• **Instructions to follow**
Determine how many lines in the entries below contain "when", and output that number alone.

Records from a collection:
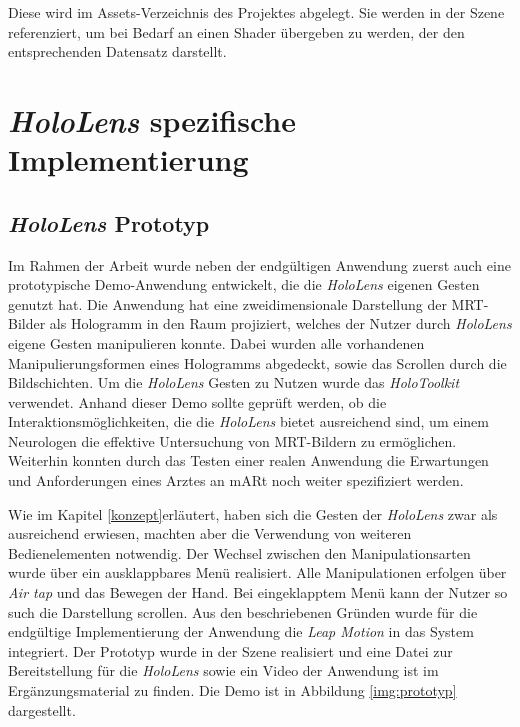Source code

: Diese wird im Assets-Verzeichnis des Projektes abgelegt. Sie werden in der Szene referenziert, um bei Bedarf an einen Shader übergeben zu werden, der den entsprechenden Datensatz darstellt. 

\section{\textit{HoloLens} spezifische Implementierung}
\label{plattformen}

\subsection{\textit{HoloLens} Prototyp}
Im Rahmen der Arbeit wurde neben der endgültigen Anwendung zuerst auch eine prototypische Demo-Anwendung entwickelt, die die \textit{HoloLens} eigenen Gesten genutzt hat. Die Anwendung hat eine zweidimensionale Darstellung der MRT-Bilder als Hologramm in den Raum projiziert, welches der Nutzer durch \textit{HoloLens} eigene Gesten manipulieren konnte. Dabei wurden alle vorhandenen Manipulierungsformen eines Hologramms abgedeckt, sowie das Scrollen durch die Bildschichten. Um die \textit{HoloLens} Gesten zu Nutzen wurde das \textit{HoloToolkit} verwendet. 
Anhand dieser Demo sollte geprüft werden, ob die Interaktionsmöglichkeiten, die die \textit{HoloLens} bietet ausreichend sind, um einem Neurologen die effektive Untersuchung von MRT-Bildern zu ermöglichen.
Weiterhin konnten durch das Testen einer realen Anwendung die Erwartungen und Anforderungen eines Arztes an mARt noch weiter spezifiziert werden.  

Wie im Kapitel \ref{konzept}erläutert, haben sich die Gesten der \textit{HoloLens} zwar als ausreichend erwiesen, machten aber die Verwendung von weiteren Bedienelementen notwendig. Der Wechsel zwischen den Manipulationsarten wurde über ein ausklappbares Menü realisiert. Alle Manipulationen erfolgen über \textit{Air tap} und das Bewegen der Hand. Bei eingeklapptem Menü kann der Nutzer so such die Darstellung scrollen. Aus den beschriebenen Gründen wurde für die endgültige Implementierung der Anwendung die \textit{Leap Motion} in das System integriert.
Der Prototyp wurde in der Szene  realisiert und eine Datei zur Bereitstellung für die \textit{HoloLens} sowie ein Video der Anwendung ist im Ergänzungsmaterial zu finden.
Die Demo ist in Abbildung \ref{img:prototyp} dargestellt.

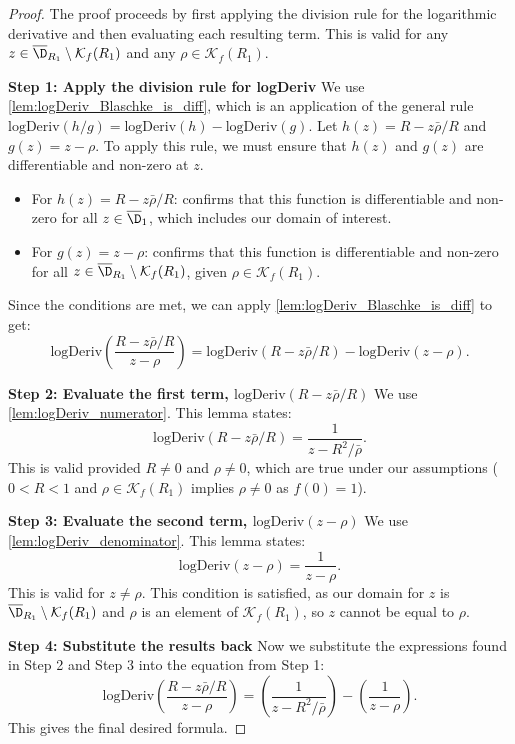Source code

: \begin{proof}
\leanok
{}
The proof proceeds by first applying the division rule for the logarithmic derivative and then evaluating each resulting term. This is valid for any $z \in \overline{\D}_{R_1} \setminus \mathcal{K}_f(R_1)$ and any $\rho \in \mathcal{K}_f(R_1)$.

\textbf{Step 1: Apply the division rule for logDeriv}
We use \cref{lem:logDeriv_Blaschke_is_diff}, which is an application of the general rule $\text{logDeriv}(h/g) = \text{logDeriv}(h) - \text{logDeriv}(g)$.
Let $h(z) = R-z\bar\rho/R$ and $g(z) = z-\rho$.
To apply this rule, we must ensure that $h(z)$ and $g(z)$ are differentiable and non-zero at $z$.
\begin{itemize}
    \item For $h(z) = R-z\bar\rho/R$:  confirms that this function is differentiable and non-zero for all $z \in \overline{\D}_1$, which includes our domain of interest.
    \item For $g(z) = z-\rho$:  confirms that this function is differentiable and non-zero for all $z \in \overline{\D}_{R_1} \setminus \mathcal{K}_f(R_1)$, given $\rho \in \mathcal{K}_f(R_1)$.
\end{itemize}
Since the conditions are met, we can apply \cref{lem:logDeriv_Blaschke_is_diff} to get:
\[ \text{logDeriv}\left(\frac{R-z\bar\rho/R}{z-\rho}\right) = \text{logDeriv}(R-z\bar\rho/R) - \text{logDeriv}(z-\rho). \]

\textbf{Step 2: Evaluate the first term, $\text{logDeriv}(R-z\bar\rho/R)$}
We use \cref{lem:logDeriv_numerator}. This lemma states:
\[ \text{logDeriv}(R-z\bar\rho/R) = \frac{1}{z-R^2/\bar\rho}. \]
This is valid provided $R \neq 0$ and $\rho \neq 0$, which are true under our assumptions ($0<R<1$ and $\rho \in \mathcal{K}_f(R_1)$ implies $\rho \neq 0$ as $f(0)=1$).

\textbf{Step 3: Evaluate the second term, $\text{logDeriv}(z-\rho)$}
We use \cref{lem:logDeriv_denominator}. This lemma states:
\[ \text{logDeriv}(z-\rho) = \frac{1}{z-\rho}. \]
This is valid for $z \neq \rho$. This condition is satisfied, as our domain for $z$ is $\overline{\D}_{R_1} \setminus \mathcal{K}_f(R_1)$ and $\rho$ is an element of $\mathcal{K}_f(R_1)$, so $z$ cannot be equal to $\rho$.

\textbf{Step 4: Substitute the results back}
Now we substitute the expressions found in Step 2 and Step 3 into the equation from Step 1:
\[ \text{logDeriv}\left(\frac{R-z\bar\rho/R}{z-\rho}\right) = \left(\frac{1}{z-R^2/\bar\rho}\right) - \left(\frac{1}{z-\rho}\right). \]
This gives the final desired formula.
\end{proof}

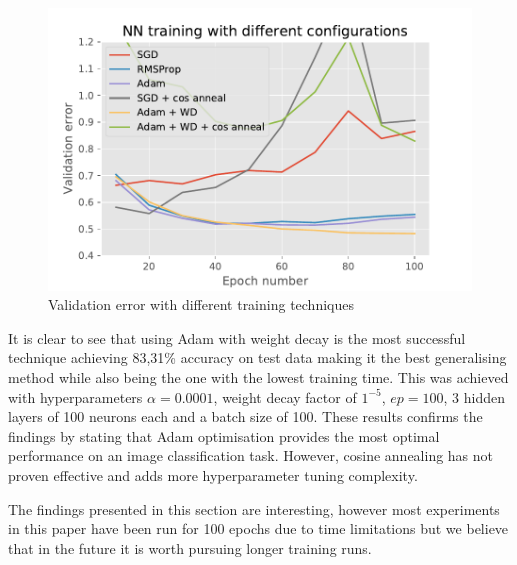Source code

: \documentclass{article}
\begin{document}
\begin{figure}[tb]
\begin{center}
\centerline{\includegraphics[width=\columnwidth]{conclusion.pdf}}
\caption{Validation error with different training techniques}
\label{fig:conclusion}
\end{center}
\end{figure}

It is clear to see that using Adam with weight decay is the most successful technique achieving 83,31\% accuracy on test data making it the best generalising method while also being the one with the lowest training time. This was achieved with hyperparameters $\alpha = 0.0001$, weight decay factor of $1^{-5}$, $ep = 100$, 3 hidden layers of 100 neurons each and a batch size of 100. These results confirms the findings by \citeauthor{overviewML} stating that Adam optimisation provides the most optimal performance on an image classification task. However, cosine annealing has not proven effective and adds more hyperparameter tuning complexity.

The findings presented in this section are interesting, however most experiments in this paper have been run for 100 epochs due to time limitations but we believe that in the future it is worth pursuing longer training runs.


\end{document}
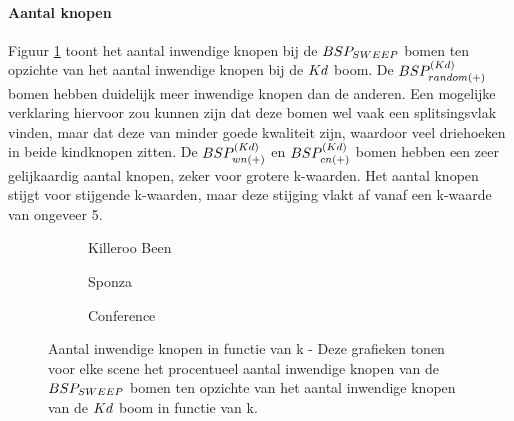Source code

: \paragraph{Aantal knopen} Figuur \ref{fig:k-knopen} toont het aantal inwendige knopen bij de $BSP_{SWEEP}$ bomen ten opzichte van het aantal inwendige knopen bij de $Kd$ boom. De $BSP^{(Kd)}_{random(+)}$ bomen hebben duidelijk meer inwendige knopen dan de anderen. Een mogelijke verklaring hiervoor zou kunnen zijn dat deze bomen wel vaak een splitsingsvlak vinden, maar dat deze van minder goede kwaliteit zijn, waardoor veel driehoeken in beide kindknopen zitten. De $BSP^{(Kd)}_{wn(+)}$ en $BSP^{(Kd)}_{cn(+)}$ bomen hebben een zeer gelijkaardig aantal knopen, zeker voor grotere k-waarden. Het aantal knopen stijgt voor stijgende k-waarden, maar deze stijging vlakt af vanaf een k-waarde van ongeveer 5.


\begin{figure}[h]
  \centering
  \begin{subfigure}[t]{.32\linewidth}
    \centering
{}
\caption{Killeroo Been}
  \end{subfigure}
  \begin{subfigure}[t]{.32\linewidth}
    \centering
{}
\caption{Sponza}
\end{subfigure}
\begin{subfigure}[t]{.32\linewidth}
  \centering
{}
\caption{Conference}
\end{subfigure}
\caption[Aantal inwendige knopen in functie van k]{Aantal inwendige knopen in functie van k - \small Deze grafieken tonen voor elke scene het procentueel aantal inwendige knopen van de $BSP_{SWEEP}$ bomen ten opzichte van het aantal inwendige knopen van de $Kd$ boom in functie van k.}
\label{fig:k-knopen}
\end{figure}

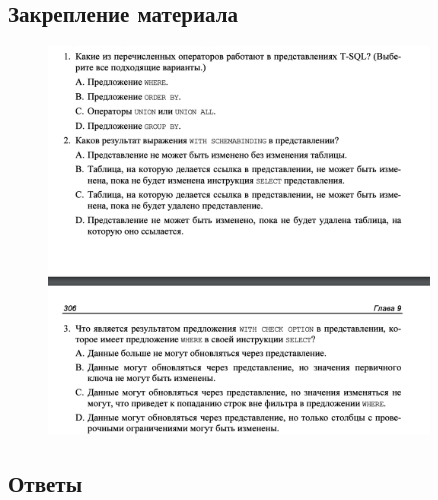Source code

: \subsection*{Закрепление материала}

\begin{figure}[h!]
	\begin{center}
		\includegraphics[width=0.9\textwidth]{img/zakrep17.png}
	\end{center}
	\captionsetup{justification=centering}
\end{figure}
\newpage

\subsection*{Ответы}

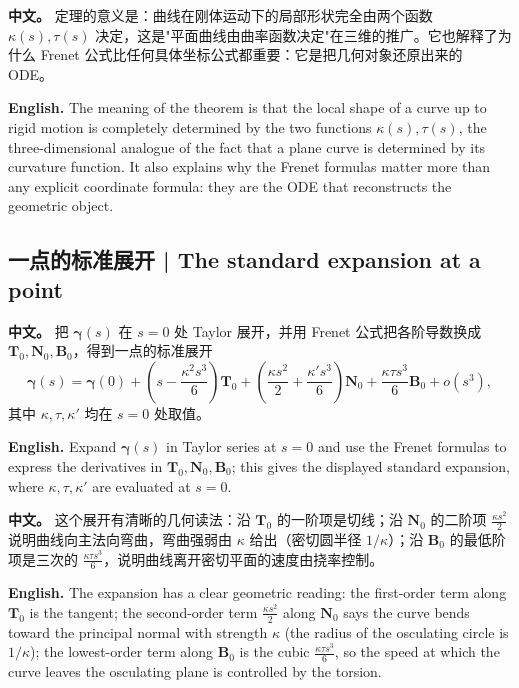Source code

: \documentclass[UTF8,11pt,a4paper]{ctexart}
\newcommand{\APS}[2]{\par\noindent\textbf{中文。} #1\par\noindent\textbf{English.} #2\par\smallskip}
\newcommand{\bT}{\mathbf{T}}
\newcommand{\bN}{\mathbf{N}}
\newcommand{\bB}{\mathbf{B}}
\newcommand{\bgamma}{\boldsymbol{\gamma}}
\begin{document}
\APS{定理的意义是：曲线在刚体运动下的局部形状完全由两个函数 $\kappa(s),\tau(s)$ 决定，这是"平面曲线由曲率函数决定"在三维的推广。它也解释了为什么 Frenet 公式比任何具体坐标公式都重要：它是把几何对象还原出来的 ODE。}{The meaning of the theorem is that the local shape of a curve up to rigid motion is completely determined by the two functions $\kappa(s),\tau(s)$, the three-dimensional analogue of the fact that a plane curve is determined by its curvature function. It also explains why the Frenet formulas matter more than any explicit coordinate formula: they are the ODE that reconstructs the geometric object.}

\subsection{一点的标准展开 | The standard expansion at a point}
\APS{把 $\bgamma(s)$ 在 $s=0$ 处 Taylor 展开，并用 Frenet 公式把各阶导数换成 $\bT_0,\bN_0,\bB_0$，得到一点的标准展开
\[
\bgamma(s)=\bgamma(0)+\left(s-\frac{\kappa^2s^3}{6}\right)\bT_0
+\left(\frac{\kappa s^2}{2}+\frac{\kappa's^3}{6}\right)\bN_0
+\frac{\kappa\tau s^3}{6}\bB_0+o(s^3),
\]
其中 $\kappa,\tau,\kappa'$ 均在 $s=0$ 处取值。}{Expand $\bgamma(s)$ in Taylor series at $s=0$ and use the Frenet formulas to express the derivatives in $\bT_0,\bN_0,\bB_0$; this gives the displayed standard expansion, where $\kappa,\tau,\kappa'$ are evaluated at $s=0$.}
\APS{这个展开有清晰的几何读法：沿 $\bT_0$ 的一阶项是切线；沿 $\bN_0$ 的二阶项 $\frac{\kappa s^2}{2}$ 说明曲线向主法向弯曲，弯曲强弱由 $\kappa$ 给出（密切圆半径 $1/\kappa$）；沿 $\bB_0$ 的最低阶项是三次的 $\frac{\kappa\tau s^3}{6}$，说明曲线离开密切平面的速度由挠率控制。}{The expansion has a clear geometric reading: the first-order term along $\bT_0$ is the tangent; the second-order term $\frac{\kappa s^2}{2}$ along $\bN_0$ says the curve bends toward the principal normal with strength $\kappa$ (the radius of the osculating circle is $1/\kappa$); the lowest-order term along $\bB_0$ is the cubic $\frac{\kappa\tau s^3}{6}$, so the speed at which the curve leaves the osculating plane is controlled by the torsion.}
\end{document}
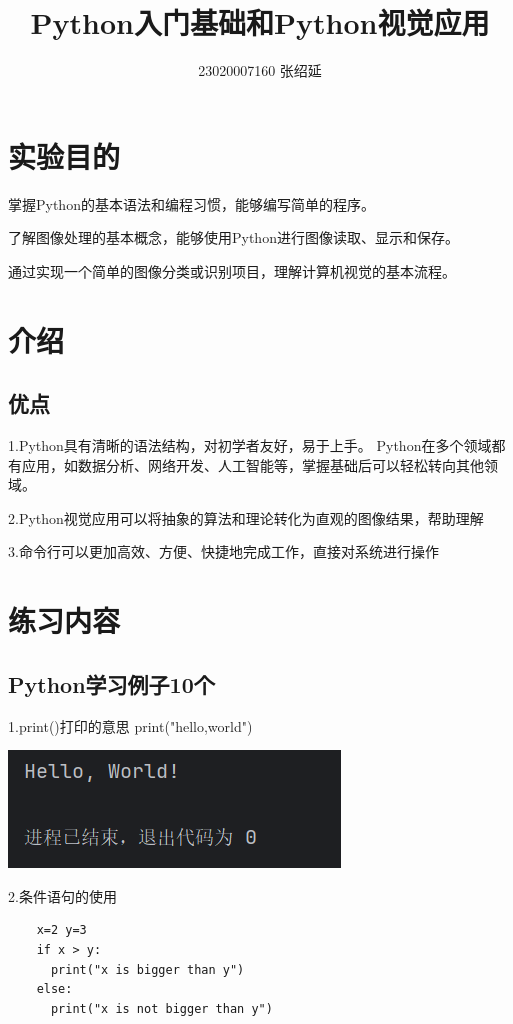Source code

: \documentclass{article}
\title{Python入门基础和Python视觉应用}
\author{23020007160  张绍延}
\begin{document}
\maketitle

\section{实验目的}
掌握Python的基本语法和编程习惯，能够编写简单的程序。

了解图像处理的基本概念，能够使用Python进行图像读取、显示和保存。

通过实现一个简单的图像分类或识别项目，理解计算机视觉的基本流程。

\section{介绍}
\subsection{优点}
1.Python具有清晰的语法结构，对初学者友好，易于上手。
Python在多个领域都有应用，如数据分析、网络开发、人工智能等，掌握基础后可以轻松转向其他领域。

2.Python视觉应用可以将抽象的算法和理论转化为直观的图像结果，帮助理解

3.命令行可以更加高效、方便、快捷地完成工作，直接对系统进行操作
\section{练习内容}
\subsection{Python学习例子10个}

1.print()打印的意思
print("hello,world")

\noindent
\begin{minipage}{\linewidth}
  \centering
  \includegraphics[width=0.5\linewidth]{python1.png}
  \label{fig:example}
\end{minipage}


2.条件语句的使用
\begin{verbatim}
    x=2 y=3
    if x > y:
      print("x is bigger than y")
    else:
      print("x is not bigger than y")

 \end{verbatim}
\end{document}

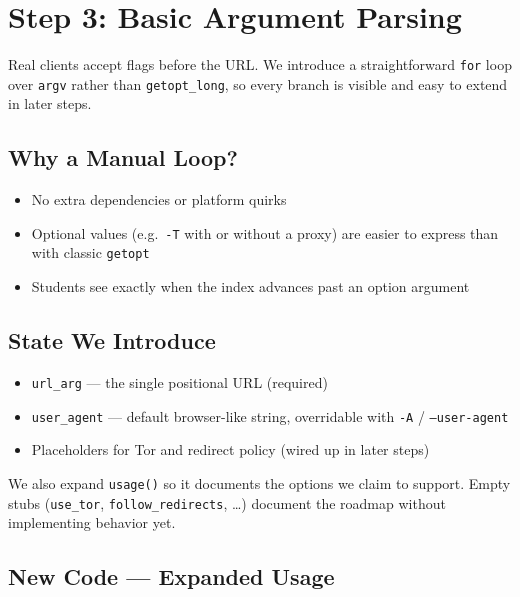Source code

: \section{Step 3: Basic Argument Parsing}

Real clients accept flags before the URL. We introduce a straightforward
\texttt{for} loop over \texttt{argv} rather than \texttt{getopt\_long}, so
every branch is visible and easy to extend in later steps.

\subsection{Why a Manual Loop?}

\begin{itemize}[leftmargin=1.4em]
    \item No extra dependencies or platform quirks
    \item Optional values (e.g.\ \texttt{-T} with or without a proxy) are
          easier to express than with classic \texttt{getopt}
    \item Students see exactly when the index advances past an option argument
\end{itemize}

\subsection{State We Introduce}

\begin{itemize}[leftmargin=1.4em]
    \item \texttt{url\_arg} --- the single positional URL (required)
    \item \texttt{user\_agent} --- default browser-like string, overridable
          with \texttt{-A} / \texttt{--user-agent}
    \item Placeholders for Tor and redirect policy (wired up in later steps)
\end{itemize}

We also expand \texttt{usage()} so it documents the options we claim to
support. Empty stubs (\texttt{use\_tor}, \texttt{follow\_redirects}, \ldots)
document the roadmap without implementing behavior yet.

\subsection{New Code --- Expanded Usage}

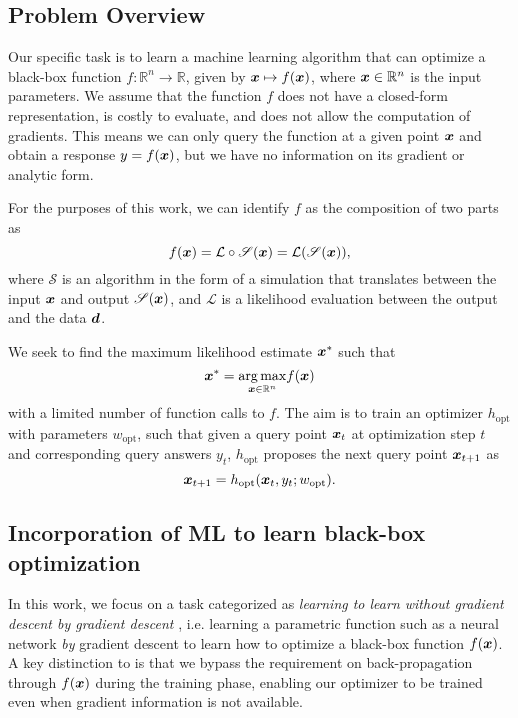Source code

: \subsection{Problem Overview}
\label{sec:problem}
Our specific task is to learn a machine learning algorithm that can optimize a black-box function $f: \mathbb{R}^{n}\rightarrow\mathbb{R}$, given by $\boldsymbol{x} \mapsto f(\boldsymbol{x})$, where $\boldsymbol{x} \in \mathbb{R}^{n}$ is the input parameters. We assume that the function $f$ does not have a closed-form representation, is costly to evaluate, and does not allow the computation of gradients. This means we can only query the function at a given point $\boldsymbol{x}$ and obtain a response $y = f(\boldsymbol{x})$, but we have no information on its gradient or analytic form. 

For the purposes of this work, we can identify $f$ as the composition of two parts as
\begin{equation}
    f(\boldsymbol{x}) = \mathcal{L} \circ \mathscr{S} (\boldsymbol{x}) = \mathcal{L}(\mathscr{S} (\boldsymbol{x})),
\end{equation}
where $\mathscr{S}$ is an algorithm in the form of a simulation that translates between the input $\boldsymbol{x}$ and output $\mathscr{S}(\boldsymbol{x})$, and $\mathcal{L}$ is a likelihood evaluation between the output and the data $\boldsymbol{d}$. 

We seek to find the maximum likelihood estimate $\boldsymbol{x}^*$ such that
\begin{equation}
    \boldsymbol{x}^*= \underset{\boldsymbol{x} \in \mathbb{R}^{n}}{\arg\max} f(\boldsymbol{x})
\end{equation}
with a limited number of function calls to $f$. The aim is to train an optimizer $h_{\mathrm{opt}}$ with parameters $w_{\mathrm{opt}}$, such that given a query point $\boldsymbol{x}_{t}$ at optimization step $t$ and corresponding query answers $y_{t}$, $h_{\mathrm{opt}}$ proposes the next query point $\boldsymbol{x}_{t+1}$ as
\begin{equation}
    \boldsymbol{x}_{t+1} = h_{\mathrm{opt}}(\boldsymbol{x}_{t}, y_{t}; w_{\mathrm{opt}}).
    \label{eq:sec_updates}
\end{equation}

\subsection{Incorporation of ML to learn black-box optimization}
\label{sec:ml_dfo}
In this work, we focus on a task categorized as \textit{learning to learn without gradient descent by gradient descent} \citep{Chen2016}, i.e. learning a parametric function such as a neural network \textit{by} gradient descent to learn how to optimize a black-box function $f(\boldsymbol{x})$. A key distinction to \citep{Chen2016} is that we bypass the requirement on back-propagation through $f(\boldsymbol{x})$ during the training phase, enabling our optimizer to be trained even when gradient information is not available.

• **Task response**
2